# [Action item]
Each entry below must appear in the output exactly as written.

# [Saved entries]
*** Begin section ***

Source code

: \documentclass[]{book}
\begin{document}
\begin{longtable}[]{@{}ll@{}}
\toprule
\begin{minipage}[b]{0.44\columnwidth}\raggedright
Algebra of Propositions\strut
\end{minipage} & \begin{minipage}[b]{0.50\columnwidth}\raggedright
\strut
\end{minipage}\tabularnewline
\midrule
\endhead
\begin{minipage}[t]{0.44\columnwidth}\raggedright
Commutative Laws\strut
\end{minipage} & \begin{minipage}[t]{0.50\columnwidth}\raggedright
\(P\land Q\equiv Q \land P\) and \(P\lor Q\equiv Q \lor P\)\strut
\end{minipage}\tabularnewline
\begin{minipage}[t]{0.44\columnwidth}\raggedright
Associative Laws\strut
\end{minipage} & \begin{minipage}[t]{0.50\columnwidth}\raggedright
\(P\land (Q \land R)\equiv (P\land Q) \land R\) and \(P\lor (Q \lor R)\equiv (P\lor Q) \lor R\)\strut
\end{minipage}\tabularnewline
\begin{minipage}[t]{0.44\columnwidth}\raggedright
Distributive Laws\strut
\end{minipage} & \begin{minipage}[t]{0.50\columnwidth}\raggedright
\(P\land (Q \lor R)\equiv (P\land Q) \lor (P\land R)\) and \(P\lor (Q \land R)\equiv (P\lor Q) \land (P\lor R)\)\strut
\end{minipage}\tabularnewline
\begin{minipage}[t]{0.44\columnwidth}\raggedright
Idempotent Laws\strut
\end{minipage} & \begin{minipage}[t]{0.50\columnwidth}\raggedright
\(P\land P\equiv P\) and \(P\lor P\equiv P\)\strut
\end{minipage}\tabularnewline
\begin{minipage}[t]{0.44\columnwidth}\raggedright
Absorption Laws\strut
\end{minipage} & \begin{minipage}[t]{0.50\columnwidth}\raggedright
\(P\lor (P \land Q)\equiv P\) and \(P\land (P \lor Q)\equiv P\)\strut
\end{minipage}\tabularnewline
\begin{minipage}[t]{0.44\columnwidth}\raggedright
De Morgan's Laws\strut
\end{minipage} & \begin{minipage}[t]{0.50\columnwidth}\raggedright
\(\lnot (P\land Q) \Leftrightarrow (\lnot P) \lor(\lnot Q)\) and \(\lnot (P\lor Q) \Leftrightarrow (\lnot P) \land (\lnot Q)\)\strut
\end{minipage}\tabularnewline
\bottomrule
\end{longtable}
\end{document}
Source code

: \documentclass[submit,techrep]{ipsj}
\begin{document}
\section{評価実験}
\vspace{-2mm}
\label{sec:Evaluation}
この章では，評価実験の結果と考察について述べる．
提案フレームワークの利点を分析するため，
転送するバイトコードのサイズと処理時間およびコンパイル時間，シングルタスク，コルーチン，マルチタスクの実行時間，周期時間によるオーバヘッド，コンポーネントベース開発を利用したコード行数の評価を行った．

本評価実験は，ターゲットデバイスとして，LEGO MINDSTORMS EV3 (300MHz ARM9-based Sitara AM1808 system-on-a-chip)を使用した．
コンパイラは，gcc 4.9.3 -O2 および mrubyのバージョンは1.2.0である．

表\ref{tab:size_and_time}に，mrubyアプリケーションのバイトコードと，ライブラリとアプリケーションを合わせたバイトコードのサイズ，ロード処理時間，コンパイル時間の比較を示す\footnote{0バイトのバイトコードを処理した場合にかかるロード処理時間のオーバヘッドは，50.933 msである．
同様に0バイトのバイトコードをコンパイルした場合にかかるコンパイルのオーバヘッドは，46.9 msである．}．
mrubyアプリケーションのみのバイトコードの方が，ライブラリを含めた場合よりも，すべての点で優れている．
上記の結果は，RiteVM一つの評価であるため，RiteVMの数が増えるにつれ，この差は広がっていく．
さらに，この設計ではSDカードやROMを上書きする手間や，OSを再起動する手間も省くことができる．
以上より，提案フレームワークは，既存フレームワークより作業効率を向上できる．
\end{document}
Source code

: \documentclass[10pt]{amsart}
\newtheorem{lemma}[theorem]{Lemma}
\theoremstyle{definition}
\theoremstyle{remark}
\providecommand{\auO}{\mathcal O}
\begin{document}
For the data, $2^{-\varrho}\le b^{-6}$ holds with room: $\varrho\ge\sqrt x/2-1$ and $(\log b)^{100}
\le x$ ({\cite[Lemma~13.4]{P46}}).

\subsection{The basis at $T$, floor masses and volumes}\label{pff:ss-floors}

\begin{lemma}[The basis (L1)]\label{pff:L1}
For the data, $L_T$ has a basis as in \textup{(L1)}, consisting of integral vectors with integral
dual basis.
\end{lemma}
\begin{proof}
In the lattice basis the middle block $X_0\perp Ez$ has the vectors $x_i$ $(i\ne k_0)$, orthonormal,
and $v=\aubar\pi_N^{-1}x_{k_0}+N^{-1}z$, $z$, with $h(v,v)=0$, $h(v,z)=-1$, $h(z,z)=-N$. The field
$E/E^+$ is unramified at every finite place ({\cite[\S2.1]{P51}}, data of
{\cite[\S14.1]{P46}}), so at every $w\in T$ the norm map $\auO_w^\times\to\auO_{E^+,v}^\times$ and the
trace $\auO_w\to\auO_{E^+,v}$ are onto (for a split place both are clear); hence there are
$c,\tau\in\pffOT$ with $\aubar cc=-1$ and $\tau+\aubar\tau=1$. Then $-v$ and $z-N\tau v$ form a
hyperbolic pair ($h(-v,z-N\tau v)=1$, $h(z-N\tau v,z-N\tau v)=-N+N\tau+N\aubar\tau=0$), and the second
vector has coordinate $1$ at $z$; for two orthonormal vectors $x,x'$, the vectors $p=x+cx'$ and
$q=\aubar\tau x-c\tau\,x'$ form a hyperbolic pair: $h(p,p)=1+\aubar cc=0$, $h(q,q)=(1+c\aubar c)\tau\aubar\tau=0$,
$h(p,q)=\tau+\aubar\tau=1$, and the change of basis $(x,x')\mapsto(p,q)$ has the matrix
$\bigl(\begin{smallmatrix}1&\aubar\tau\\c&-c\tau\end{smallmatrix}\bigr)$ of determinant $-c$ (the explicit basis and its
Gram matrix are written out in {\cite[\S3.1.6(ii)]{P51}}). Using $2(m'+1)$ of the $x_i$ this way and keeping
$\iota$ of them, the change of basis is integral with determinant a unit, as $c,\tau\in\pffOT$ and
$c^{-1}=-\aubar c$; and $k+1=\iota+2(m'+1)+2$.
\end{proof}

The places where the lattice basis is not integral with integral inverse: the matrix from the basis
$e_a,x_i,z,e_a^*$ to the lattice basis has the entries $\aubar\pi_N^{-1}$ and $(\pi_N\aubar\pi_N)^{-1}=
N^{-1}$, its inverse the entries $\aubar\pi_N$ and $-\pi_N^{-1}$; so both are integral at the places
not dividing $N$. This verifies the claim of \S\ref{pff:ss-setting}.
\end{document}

*** End section ***

# [Your response]
Source code

: \documentclass[]{book}
\begin{document}
\begin{longtable}[]{@{}ll@{}}
\toprule
\begin{minipage}[b]{0.44\columnwidth}\raggedright
Algebra of Propositions\strut
\end{minipage} & \begin{minipage}[b]{0.50\columnwidth}\raggedright
\strut
\end{minipage}\tabularnewline
\midrule
\endhead
\begin{minipage}[t]{0.44\columnwidth}\raggedright
Commutative Laws\strut
\end{minipage} & \begin{minipage}[t]{0.50\columnwidth}\raggedright
\(P\land Q\equiv Q \land P\) and \(P\lor Q\equiv Q \lor P\)\strut
\end{minipage}\tabularnewline
\begin{minipage}[t]{0.44\columnwidth}\raggedright
Associative Laws\strut
\end{minipage} & \begin{minipage}[t]{0.50\columnwidth}\raggedright
\(P\land (Q \land R)\equiv (P\land Q) \land R\) and \(P\lor (Q \lor R)\equiv (P\lor Q) \lor R\)\strut
\end{minipage}\tabularnewline
\begin{minipage}[t]{0.44\columnwidth}\raggedright
Distributive Laws\strut
\end{minipage} & \begin{minipage}[t]{0.50\columnwidth}\raggedright
\(P\land (Q \lor R)\equiv (P\land Q) \lor (P\land R)\) and \(P\lor (Q \land R)\equiv (P\lor Q) \land (P\lor R)\)\strut
\end{minipage}\tabularnewline
\begin{minipage}[t]{0.44\columnwidth}\raggedright
Idempotent Laws\strut
\end{minipage} & \begin{minipage}[t]{0.50\columnwidth}\raggedright
\(P\land P\equiv P\) and \(P\lor P\equiv P\)\strut
\end{minipage}\tabularnewline
\begin{minipage}[t]{0.44\columnwidth}\raggedright
Absorption Laws\strut
\end{minipage} & \begin{minipage}[t]{0.50\columnwidth}\raggedright
\(P\lor (P \land Q)\equiv P\) and \(P\land (P \lor Q)\equiv P\)\strut
\end{minipage}\tabularnewline
\begin{minipage}[t]{0.44\columnwidth}\raggedright
De Morgan's Laws\strut
\end{minipage} & \begin{minipage}[t]{0.50\columnwidth}\raggedright
\(\lnot (P\land Q) \Leftrightarrow (\lnot P) \lor(\lnot Q)\) and \(\lnot (P\lor Q) \Leftrightarrow (\lnot P) \land (\lnot Q)\)\strut
\end{minipage}\tabularnewline
\bottomrule
\end{longtable}
\end{document}
Source code

: \documentclass[submit,techrep]{ipsj}
\begin{document}
\section{評価実験}
\vspace{-2mm}
\label{sec:Evaluation}
この章では，評価実験の結果と考察について述べる．
提案フレームワークの利点を分析するため，
転送するバイトコードのサイズと処理時間およびコンパイル時間，シングルタスク，コルーチン，マルチタスクの実行時間，周期時間によるオーバヘッド，コンポーネントベース開発を利用したコード行数の評価を行った．

本評価実験は，ターゲットデバイスとして，LEGO MINDSTORMS EV3 (300MHz ARM9-based Sitara AM1808 system-on-a-chip)を使用した．
コンパイラは，gcc 4.9.3 -O2 および mrubyのバージョンは1.2.0である．

表\ref{tab:size_and_time}に，mrubyアプリケーションのバイトコードと，ライブラリとアプリケーションを合わせたバイトコードのサイズ，ロード処理時間，コンパイル時間の比較を示す\footnote{0バイトのバイトコードを処理した場合にかかるロード処理時間のオーバヘッドは，50.933 msである．
同様に0バイトのバイトコードをコンパイルした場合にかかるコンパイルのオーバヘッドは，46.9 msである．}．
mrubyアプリケーションのみのバイトコードの方が，ライブラリを含めた場合よりも，すべての点で優れている．
上記の結果は，RiteVM一つの評価であるため，RiteVMの数が増えるにつれ，この差は広がっていく．
さらに，この設計ではSDカードやROMを上書きする手間や，OSを再起動する手間も省くことができる．
以上より，提案フレームワークは，既存フレームワークより作業効率を向上できる．
\end{document}
Source code

: \documentclass[10pt]{amsart}
\newtheorem{lemma}[theorem]{Lemma}
\theoremstyle{definition}
\theoremstyle{remark}
\providecommand{\auO}{\mathcal O}
\begin{document}
For the data, $2^{-\varrho}\le b^{-6}$ holds with room: $\varrho\ge\sqrt x/2-1$ and $(\log b)^{100}
\le x$ ({\cite[Lemma~13.4]{P46}}).

\subsection{The basis at $T$, floor masses and volumes}\label{pff:ss-floors}

\begin{lemma}[The basis (L1)]\label{pff:L1}
For the data, $L_T$ has a basis as in \textup{(L1)}, consisting of integral vectors with integral
dual basis.
\end{lemma}
\begin{proof}
In the lattice basis the middle block $X_0\perp Ez$ has the vectors $x_i$ $(i\ne k_0)$, orthonormal,
and $v=\aubar\pi_N^{-1}x_{k_0}+N^{-1}z$, $z$, with $h(v,v)=0$, $h(v,z)=-1$, $h(z,z)=-N$. The field
$E/E^+$ is unramified at every finite place ({\cite[\S2.1]{P51}}, data of
{\cite[\S14.1]{P46}}), so at every $w\in T$ the norm map $\auO_w^\times\to\auO_{E^+,v}^\times$ and the
trace $\auO_w\to\auO_{E^+,v}$ are onto (for a split place both are clear); hence there are
$c,\tau\in\pffOT$ with $\aubar cc=-1$ and $\tau+\aubar\tau=1$. Then $-v$ and $z-N\tau v$ form a
hyperbolic pair ($h(-v,z-N\tau v)=1$, $h(z-N\tau v,z-N\tau v)=-N+N\tau+N\aubar\tau=0$), and the second
vector has coordinate $1$ at $z$; for two orthonormal vectors $x,x'$, the vectors $p=x+cx'$ and
$q=\aubar\tau x-c\tau\,x'$ form a hyperbolic pair: $h(p,p)=1+\aubar cc=0$, $h(q,q)=(1+c\aubar c)\tau\aubar\tau=0$,
$h(p,q)=\tau+\aubar\tau=1$, and the change of basis $(x,x')\mapsto(p,q)$ has the matrix
$\bigl(\begin{smallmatrix}1&\aubar\tau\\c&-c\tau\end{smallmatrix}\bigr)$ of determinant $-c$ (the explicit basis and its
Gram matrix are written out in {\cite[\S3.1.6(ii)]{P51}}). Using $2(m'+1)$ of the $x_i$ this way and keeping
$\iota$ of them, the change of basis is integral with determinant a unit, as $c,\tau\in\pffOT$ and
$c^{-1}=-\aubar c$; and $k+1=\iota+2(m'+1)+2$.
\end{proof}

The places where the lattice basis is not integral with integral inverse: the matrix from the basis
$e_a,x_i,z,e_a^*$ to the lattice basis has the entries $\aubar\pi_N^{-1}$ and $(\pi_N\aubar\pi_N)^{-1}=
N^{-1}$, its inverse the entries $\aubar\pi_N$ and $-\pi_N^{-1}$; so both are integral at the places
not dividing $N$. This verifies the claim of \S\ref{pff:ss-setting}.
\end{document}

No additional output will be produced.